Court Opinion

ID: 5134281
Source: CourtListenerOpinion
Date Created: 2021-12-13 08:20:30.383755+00
Date Added: 2024-06-11T08:23:42.766921
License: Public Domain

IN THE COURT OF CRIMINAL APPEALS
                       OF TEXAS

                                   NO. WR-93,182-01

                EX PARTE TYRONE DARNELL PRICE, Applicant

         ON APPLICATION FOR A WRIT OF HABEAS CORPUS
   CAUSE NO. C-371-W012016-1598910-A IN THE 371ST DISTRICT COURT
                     FROM TARRANT COUNTY

       YEARY, J., filed a dissenting opinion in which KELLER, P.J. joined.
                               DISSENTING OPINION

       Applicant’s attorney allowed him to plead guilty to two indictments on the same

day for the offense of assault on a family member—allegedly committed in the same way,

on the same date, against the same victim. Today the Court grants him relief on the only

ground alleged in his post-conviction application for writ of habeas corpus: a violation of

his constitutional protection against being twice convicted of the same offense embodied

in the Double Jeopardy Clause of the Fifth Amendment. But the Court should not grant

Applicant summary relief on this basis, for the reasons I have expressed in Ex parte

Estrada, 487 S.W.3d 210, 212–15 (Tex. Crim. App. 2016) (Yeary, J., dissenting), and,
                                                                                  PRICE — 2

more recently, in Ex parte Timmons, 630 S.W.3d 98, 98-99 (Tex. Crim. App. 2021) (Yeary,

J., dissenting).

       Applicant should have sought relief—if he is entitled to any—in the guise of a claim

of ineffective assistance of counsel, or even perhaps in the guise of a claim of prosecutorial

misconduct.

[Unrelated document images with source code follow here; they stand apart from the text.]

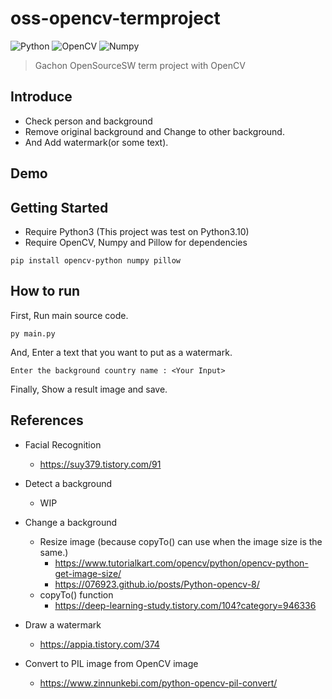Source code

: # oss-opencv-termproject

![Python](https://img.shields.io/badge/python-3670A0?style=for-the-badge&logo=python&logoColor=ffdd54) ![OpenCV](https://img.shields.io/badge/opencv-%23white.svg?style=for-the-badge&logo=opencv&logoColor=white) ![Numpy](https://img.shields.io/badge/Numpy-777BB4?style=for-the-badge&logo=numpy&logoColor=white)

> Gachon OpenSourceSW term project with OpenCV

## Introduce

- Check person and background
- Remove original background and Change to other background.
- And Add watermark(or some text).

## Demo

## Getting Started

- Require Python3 (This project was test on Python3.10)
- Require OpenCV, Numpy and Pillow for dependencies

```shell
pip install opencv-python numpy pillow
```

## How to run

First, Run main source code.

```shell
py main.py
```

And, Enter a text that you want to put as a watermark.

```shell
Enter the background country name : <Your Input>
```

Finally, Show a result image and save.

## References

- Facial Recognition

  - https://suy379.tistory.com/91

- Detect a background

  - WIP

- Change a background

  - Resize image (because copyTo() can use when the image size is the same.)
    - https://www.tutorialkart.com/opencv/python/opencv-python-get-image-size/
    - https://076923.github.io/posts/Python-opencv-8/
  - copyTo() function
    - https://deep-learning-study.tistory.com/104?category=946336

- Draw a watermark

  - https://appia.tistory.com/374

- Convert to PIL image from OpenCV image
  - https://www.zinnunkebi.com/python-opencv-pil-convert/
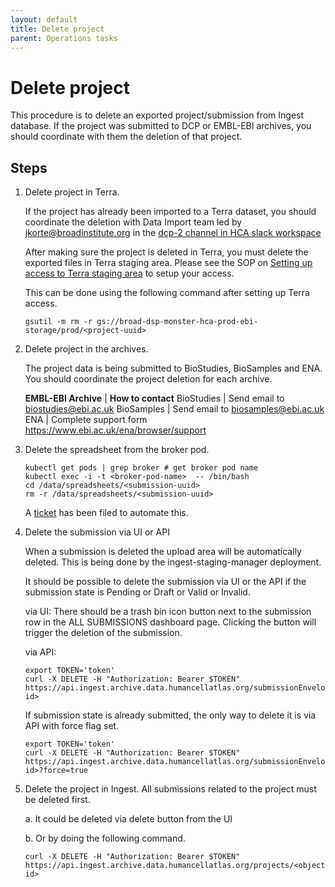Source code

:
```yaml
---
layout: default
title: Delete project
parent: Operations tasks
---
```


# Delete project
This procedure is to delete an exported project/submission from Ingest database.
If the project was submitted to DCP or EMBL-EBI archives, you should coordinate with them the deletion of that project.

## Steps

1. Delete project in Terra.
   
   If the project has already been imported to a Terra dataset, you should coordinate the deletion with Data Import team led by jkorte@broadinstitute.org in the [dcp-2 channel in HCA slack workspace](https://embl-ebi-ait.slack.com/archives/C01360XN04S)
   
   After making sure the project is deleted in Terra, you must delete the exported files in Terra staging area. Please see the SOP on [Setting up access to Terra staging area](../admin_setup/Setting-up-access-to-Terra-staging-area.md) to setup your access.

   This can be done using the following command after setting up Terra access.

   ```
   gsutil -m rm -r gs://broad-dsp-monster-hca-prod-ebi-storage/prod/<project-uuid>
   ```

1. Delete project in the archives. 
   
   The project data is being submitted to BioStudies, BioSamples and ENA. You should coordinate the project deletion for each archive.

   **EMBL-EBI Archive** | **How to contact**
   BioStudies | Send email to biostudies@ebi.ac.uk
   BioSamples | Send email to biosamples@ebi.ac.uk
   ENA | Complete support form https://www.ebi.ac.uk/ena/browser/support
   
1. Delete the spreadsheet from the broker pod. 

   ```
   kubectl get pods | grep broker # get broker pod name
   kubectl exec -i -t <broker-pod-name>  -- /bin/bash
   cd /data/spreadsheets/<submission-uuid>
   rm -r /data/spreadsheets/<submission-uuid>
   ```

   A [ticket]( https://github.com/ebi-ait/dcp-ingest-central/issues/747) has been filed to automate this.
   
1. Delete the submission via UI or API

   When a submission is deleted the upload area will be automatically deleted. This is being done by the ingest-staging-manager deployment.

   It should be possible to delete the submission via UI or the API if the submission state is Pending or Draft or Valid or Invalid. 
   
   via UI:
   There should be a trash bin icon button next to the submission row in the ALL SUBMISSIONS dashboard page.
   Clicking the button will trigger the deletion of the submission.

   via API:
   ```
   export TOKEN='token'
   curl -X DELETE -H "Authorization: Bearer $TOKEN"  https://api.ingest.archive.data.humancellatlas.org/submissionEnvelopes/<object-id>
   ```

   If submission state is already submitted, the only way to delete it is via API with force flag set. 
   ```
   export TOKEN='token'
   curl -X DELETE -H "Authorization: Bearer $TOKEN"  https://api.ingest.archive.data.humancellatlas.org/submissionEnvelopes/<object-id>?force=true
   ```

1. Delete the project in Ingest. All submissions related to the project must be deleted first.
   
   a. It could be deleted via delete button from the UI
   
   b. Or by doing the following command.

   ```
   curl -X DELETE -H "Authorization: Bearer $TOKEN"  https://api.ingest.archive.data.humancellatlas.org/projects/<object-id>
   ```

If he had brought either of those claims, the Court would then have inquired

whether there might have been some understandable excuse for what otherwise appears to

be a plain violation of the double jeopardy bar. But he has not brought either of those

claims, even as an alternative claim, and so we have no basis to grant relief on for either of

those reasons.

       The Court should file and set this writ application to finally articulate whether a

double jeopardy claim made under circumstances such as those presented by these cases is

even cognizable in post-conviction habeas corpus proceeding, and if so, why. Id. At the

very minimum, the Court should not grant relief on this bare double jeopardy claim without

at least establishing a requirement, for this and similar cases, that a defendant pursuing

such a claim should have to show that an apparent double jeopardy claim (such as this one

in this case) was not just a part of some hard-to-understand (without more information) but

nevertheless permissible plan or strategy.

       Because the Court instead grants summary relief, I respectfully dissent.